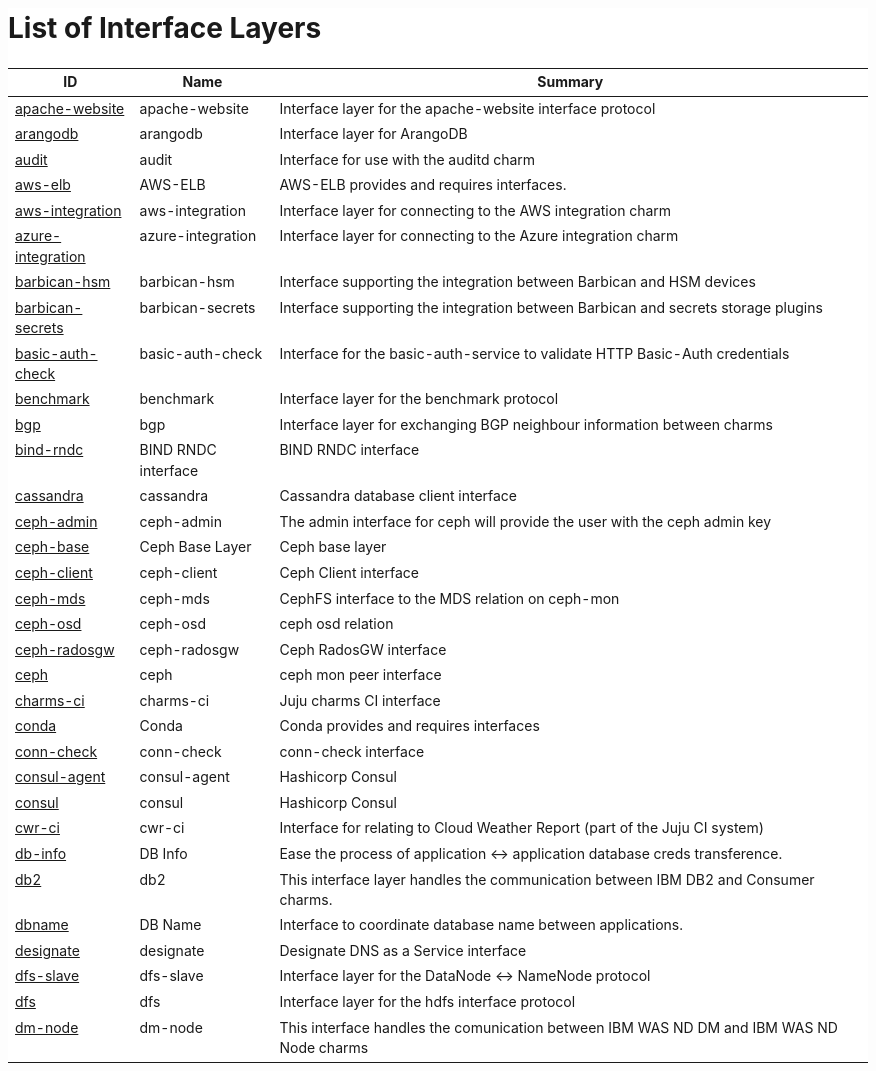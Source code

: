 

List of Interface Layers
========================



| ID | Name | Summary |
| --- | --- | --- |
| [apache-website](https://github.com/juju-solutions/interface-apache-website.git) | apache-website | Interface layer for the apache-website interface protocol |
| [arangodb](https://github.com/tengu-team/interface-arangodb.git) | arangodb | Interface layer for ArangoDB |
| [audit](https://launchpad.net/~timkuhlman/charm-layer-auditd/audit-interface) | audit | Interface for use with the auditd charm |
| [aws-elb](https://github.com/omnivector-solutions/interface-aws-elb) | AWS-ELB | AWS-ELB provides and requires interfaces. |
| [aws-integration](https://github.com/juju-solutions/interface-aws-integration.git) | aws-integration | Interface layer for connecting to the AWS integration charm |
| [azure-integration](https://github.com/juju-solutions/interface-azure-integration.git) | azure-integration | Interface layer for connecting to the Azure integration charm |
| [barbican-hsm](https://github.com/openstack/charm-interface-barbican-hsm) | barbican-hsm | Interface supporting the integration between Barbican and HSM devices |
| [barbican-secrets](https://github.com/openstack-charmers/charm-interface-barbican-secrets.git) | barbican-secrets | Interface supporting the integration between Barbican and secrets storage plugins |
| [basic-auth-check](https://github.com/CanonicalLtd/juju-interface-basic-auth-check) | basic-auth-check | Interface for the basic-auth-service to validate HTTP Basic-Auth credentials |
| [benchmark](https://github.com/juju-solutions/interface-benchmark.git) | benchmark | Interface layer for the benchmark protocol |
| [bgp](https://github.com/openstack/charm-interface-bgp.git) | bgp | Interface layer for exchanging BGP neighbour information between charms |
| [bind-rndc](https://github.com/openstack/charm-interface-bind-rndc) | BIND RNDC interface | BIND RNDC interface |
| [cassandra](https://git.launchpad.net/interface-cassandra) | cassandra | Cassandra database client interface |
| [ceph-admin](https://github.com/cholcombe973/juju-interface-ceph-admin) | ceph-admin | The admin interface for ceph will provide the user with the ceph admin key |
| [ceph-base](https://github.com/openstack/charm-layer-ceph-base) | Ceph Base Layer | Ceph base layer |
| [ceph-client](https://github.com/openstack-charmers/charm-interface-ceph-client) | ceph-client | Ceph Client interface |
| [ceph-mds](https://github.com/openstack/charm-interface-ceph-mds) | ceph-mds | CephFS interface to the MDS relation on ceph-mon |
| [ceph-osd](https://github.com/ChrisMacNaughton/juju-interface-ceph-osd) | ceph-osd | ceph osd relation |
| [ceph-radosgw](https://github.com/ChrisMacNaughton/juju-interface-ceph-radosgw) | ceph-radosgw | Ceph RadosGW interface |
| [ceph](https://github.com/ChrisMacNaughton/juju-interface-ceph) | ceph | ceph mon peer interface |
| [charms-ci](https://github.com/juju-solutions/interface-charms-ci.git) | charms-ci | Juju charms CI interface |
| [conda](https://github.com/omnivector-solutions/interface-conda) | Conda | Conda provides and requires interfaces |
| [conn-check](https://git.launchpad.net/~ubuntuone-hackers/conn-check/+git/interface-conn-check) | conn-check | conn-check interface |
| [consul-agent](https://github.com/ChrisMacNaughton/juju-interface-consul.git) | consul-agent | Hashicorp Consul |
| [consul](https://github.com/juju-solutions/interface-consul) | consul | Hashicorp Consul |
| [cwr-ci](https://github.com/juju-solutions/interface-cwr-ci.git) | cwr-ci | Interface for relating to Cloud Weather Report (part of the Juju CI system) |
| [db-info](https://github.com/omnivector-solutions/interface-db-info) | DB Info | Ease the process of application <-> application database creds transference. |
| [db2](https://launchpad.net/~ibmcharmers/interface-ibm-db2/trunk) | db2 | This interface layer handles the communication between  IBM DB2 and Consumer charms. |
| [dbname](https://github.com/omnivector-solutions/interface-dbname.git) | DB Name | Interface to coordinate database name between applications. |
| [designate](https://github.com/openstack-charmers/charm-interface-designate) | designate | Designate DNS as a Service interface |
| [dfs-slave](https://github.com/juju-solutions/interface-dfs-slave.git) | dfs-slave | Interface layer for the DataNode <-> NameNode protocol |
| [dfs](https://github.com/juju-solutions/interface-dfs.git) | dfs | Interface layer for the hdfs interface protocol |
| [dm-node](https://code.launchpad.net/~ibmcharmers/interface-ibm-dm-node/trunk) | dm-node | This interface handles the comunication between IBM WAS ND DM and IBM WAS ND Node charms |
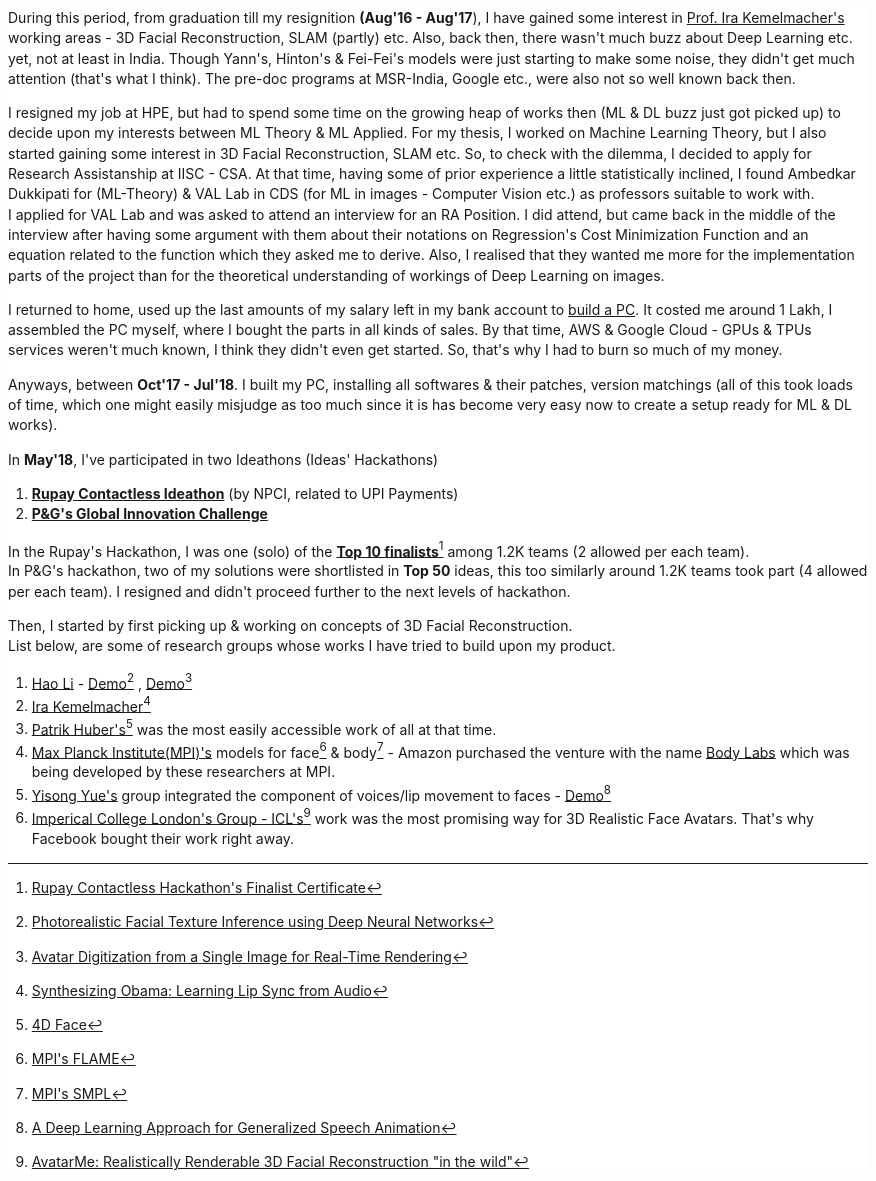During this period, from graduation till my resignition **(Aug'16 - Aug'17**), I have gained some interest in [Prof. Ira Kemelmacher's](https://www.irakemelmacher.com/) working areas - 3D Facial Reconstruction, SLAM (partly) etc. Also, back then, there wasn't much buzz about Deep Learning etc. yet, not at least in India. Though Yann's, Hinton's & Fei-Fei's models were just starting to make some noise, they didn't get much attention (that's what I think). The pre-doc programs at MSR-India, Google etc., were also not so well known back then. 

I resigned my job at HPE, but had to spend some time on the growing heap of works then (ML & DL buzz just got picked up) to decide upon my interests between ML Theory & ML Applied. 
For my thesis, I worked on Machine Learning Theory, but I also started gaining some interest in 3D Facial Reconstruction, SLAM etc. So, to check with the dilemma, I decided to apply for Research Assistanship at IISC - CSA. At that time, having some of prior experience a little statistically inclined, I found Ambedkar Dukkipati for (ML-Theory) & VAL Lab in CDS (for ML in images - Computer Vision etc.) as professors suitable to work with.  
I applied for VAL Lab and was asked to attend an interview for an RA Position. I did attend, but came back in the middle of the interview after having some argument with them about their notations on Regression's Cost Minimization Function and an equation related to the function which they asked me to derive. Also, I realised that they wanted me more for the implementation parts of the project than for the theoretical understanding of workings of Deep Learning on images. 

I returned to home, used up the last amounts of my salary left in my bank account to [build a PC](link://slug/deep-learning-setup). It costed me around 1 Lakh, I assembled the PC myself, where I bought the parts in all kinds of sales. By that time, AWS & Google Cloud - GPUs & TPUs services weren't much known, I think they didn't even get started. So, that's why I had to burn so much of my money. 

Anyways, between **Oct'17 - Jul'18**. I built my PC, installing all softwares & their patches, version matchings (all of this took loads of time, which one might easily misjudge as too much since it is has become very easy now to create a setup ready for ML & DL works). 

In **May'18**,  I've participated in two Ideathons (Ideas' Hackathons) 

1. [**Rupay Contactless Ideathon**](https://www.hackerearth.com/challenges/hackathon/rupay-contactless-ideathon/) (by NPCI, related to UPI Payments)
2. [**P&G's Global Innovation Challenge**](https://www.hackerearth.com/challenges/hackathon/pg-global-innovation-challenge/)

In the Rupay's Hackathon, I was one (solo) of the **[Top 10 finalists](https://drive.google.com/file/d/1P2OfnFEnbNLp9ATY9FQcftIDIfaO7Oai/view?usp=share_link)**[^5] among 1.2K teams (2 allowed per each team).  
In P&G's hackathon, two of my solutions were shortlisted in **Top 50** ideas, this too similarly around 1.2K teams took part (4 allowed per each team). I resigned and didn't proceed further to the next levels of hackathon.

Then, I started by first picking up & working on concepts of 3D Facial Reconstruction.  
List below, are some of research groups whose works I have tried to build upon my product.

1. [Hao Li](https://www.hao-li.com/Hao_Li/Hao_Li_-_publications.html) - [Demo](https://www.youtube.com/watch?v=qX8AIRsFmTA)[^6] , [Demo](https://www.youtube.com/watch?v=dERjpAaoNjk)[^7] 
2. [Ira Kemelmacher](https://www.irakemelmacher.com/research)[^8]
3. [Patrik Huber's](https://www.patrikhuber.ch/)[^9] was the most easily accessible work of all at that time.
4. [Max Planck Institute(MPI)'s](https://ps.is.mpg.de/) models for face[^10] & body[^11] - Amazon purchased the venture with the name [Body Labs](https://en.wikipedia.org/wiki/Body_Labs) which was being developed by these researchers at MPI.
5. [Yisong Yue's](http://www.yisongyue.com/research.php) group integrated the component of voices/lip movement to faces - [Demo](https://www.youtube.com/watch?v=9zL7qejW9fE)[^12] 
6. [Imperical College London's Group - ICL's](https://alexlattas.com/)[^13] work was the most promising way for 3D Realistic Face Avatars. That's why Facebook bought their work right away. 


[^1]: [Variational Bayesian Matrix Factorization for Bounded Support Data](https://ieeexplore.ieee.org/document/6891337)
[^2]: [Measurement of Fibre Angular Orientation Distribution of Lung Cancer Cells](https://drive.google.com/file/d/1pKK9Ko_mBnjSfLuNm2NxouuaGX_m_5r6/view?usp=sharing)
[^3]: [Exploring Dimentionality Reduction of EEG Features in Motor Imagery Task Classification](https://doi.org/10.1016/j.eswa.2014.02.043)
[^4]: [A Phase Angle Measurement Based Conductivity Sensor for Low Conductance Solution](https://www.researchgate.net/publication/269932877_A_Phase_Angle_Measurement_Based_Conductivity_Sensor_for_Low_Conductance_Solution)
[^5]: [Rupay Contactless Hackathon's Finalist Certificate](https://drive.google.com/file/d/1P2OfnFEnbNLp9ATY9FQcftIDIfaO7Oai/view?usp=share_link)
[^6]: [Photorealistic Facial Texture Inference using Deep Neural Networks](https://arxiv.org/pdf/1612.00523v1.pdf)
[^7]: [Avatar Digitization from a Single Image for Real-Time Rendering](https://www.hao-li.com/publications/papers/siggraphAsia2017ADFSIFRTR.pdf)
[^8]: [Synthesizing Obama: Learning Lip Sync from Audio](https://www.google.com/url?q=https%3A%2F%2Fgrail.cs.washington.edu%2Fprojects%2FAudioToObama%2F&sa=D&sntz=1&usg=AOvVaw3wKphmADwZ_WeCvS9do85c)
[^9]: [4D Face](https://www.4dface.io/)
[^10]: [MPI's FLAME](https://flame.is.tue.mpg.de/)
[^11]: [MPI's SMPL](https://smpl-x.is.tue.mpg.de/)
[^12]: [A Deep Learning Approach for Generalized Speech Animation](https://authors.library.caltech.edu/80375/1/a93-taylor.pdf)
[^13]: [AvatarMe: Realistically Renderable 3D Facial Reconstruction "in the wild"](https://www.ucl.ac.uk/junior-geometry/Geo-ML-Health/poster/Alexandros-Lattas-Poster.pdf)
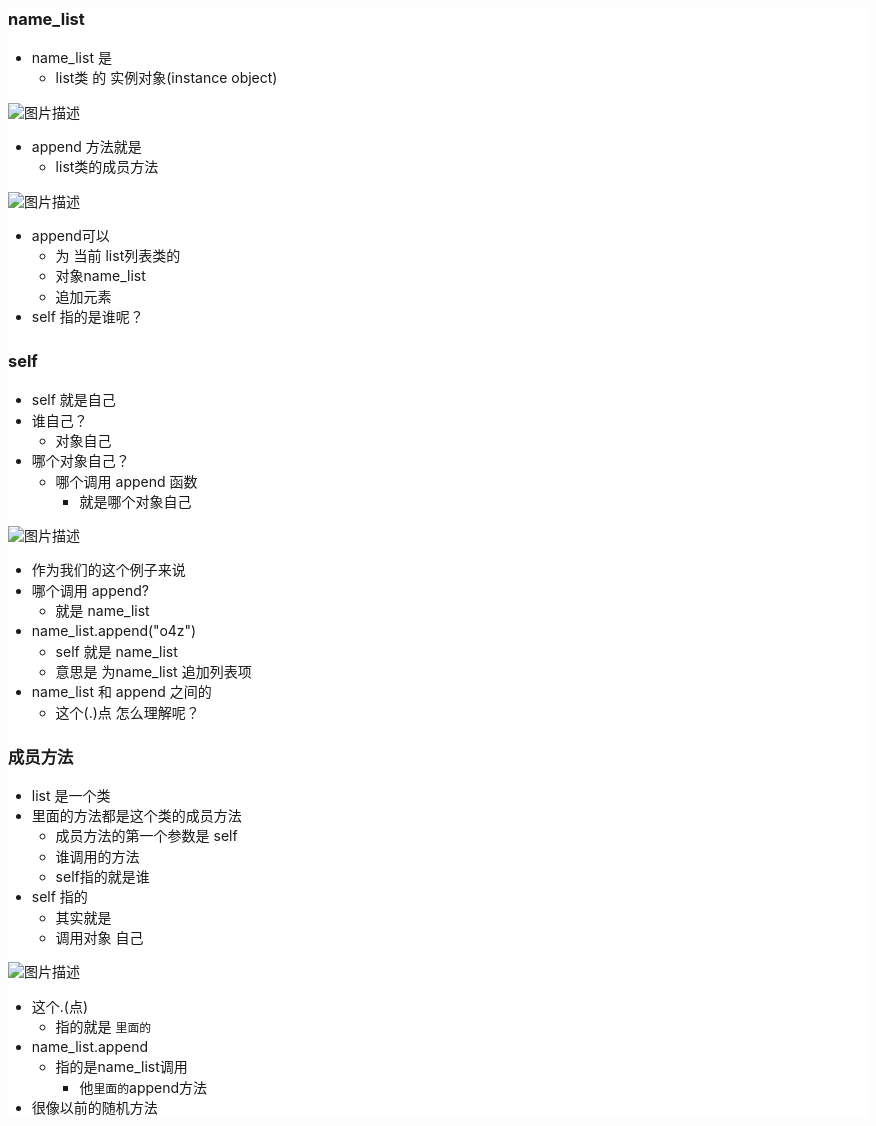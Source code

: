 ### name_list

- name_list 是
	- list类 的 实例对象(instance object)

![图片描述](https://doc.shiyanlou.com/courses/uid1190679-20231114-1699969162176)

- append 方法就是
	- list类的成员方法

![图片描述](https://doc.shiyanlou.com/courses/uid1190679-20231128-1701180507340)

- append可以 
	- 为 当前 list列表类的 
	- 对象name_list 
	- 追加元素
- self 指的是谁呢？

### self

- self 就是自己
- 谁自己？
  - 对象自己
- 哪个对象自己？
  - 哪个调用 append 函数 
	- 就是哪个对象自己

![图片描述](https://doc.shiyanlou.com/courses/uid1190679-20231114-1699969238362)

- 作为我们的这个例子来说
- 哪个调用 append?
  - 就是 name_list
- name_list.append("o4z")
  - self 就是 name_list
  - 意思是 为name_list 追加列表项
- name_list 和 append 之间的 
	- 这个(.)点 怎么理解呢？

### 成员方法

- list 是一个类
- 里面的方法都是这个类的成员方法
	- 成员方法的第一个参数是 self
	- 谁调用的方法 
	- self指的就是谁
- self 指的
	- 其实就是 
	- 调用对象 自己

![图片描述](https://doc.shiyanlou.com/courses/uid1190679-20211107-1636279101238)

- 这个.(点)
	- 指的就是 `里面的`
- name_list.append 
	- 指的是name_list调用
		- 他`里面的`append方法
- 很像以前的随机方法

Directions: From the data above, reproduce word for word the lines running from the line with "NameNode protocol |" to the line with "Node charms |", ends included.

Answer section:
| [dfs-slave](https://github.com/juju-solutions/interface-dfs-slave.git) | dfs-slave | Interface layer for the DataNode <-> NameNode protocol |
| [dfs](https://github.com/juju-solutions/interface-dfs.git) | dfs | Interface layer for the hdfs interface protocol |
| [dm-node](https://code.launchpad.net/~ibmcharmers/interface-ibm-dm-node/trunk) | dm-node | This interface handles the comunication between IBM WAS ND DM and IBM WAS ND Node charms |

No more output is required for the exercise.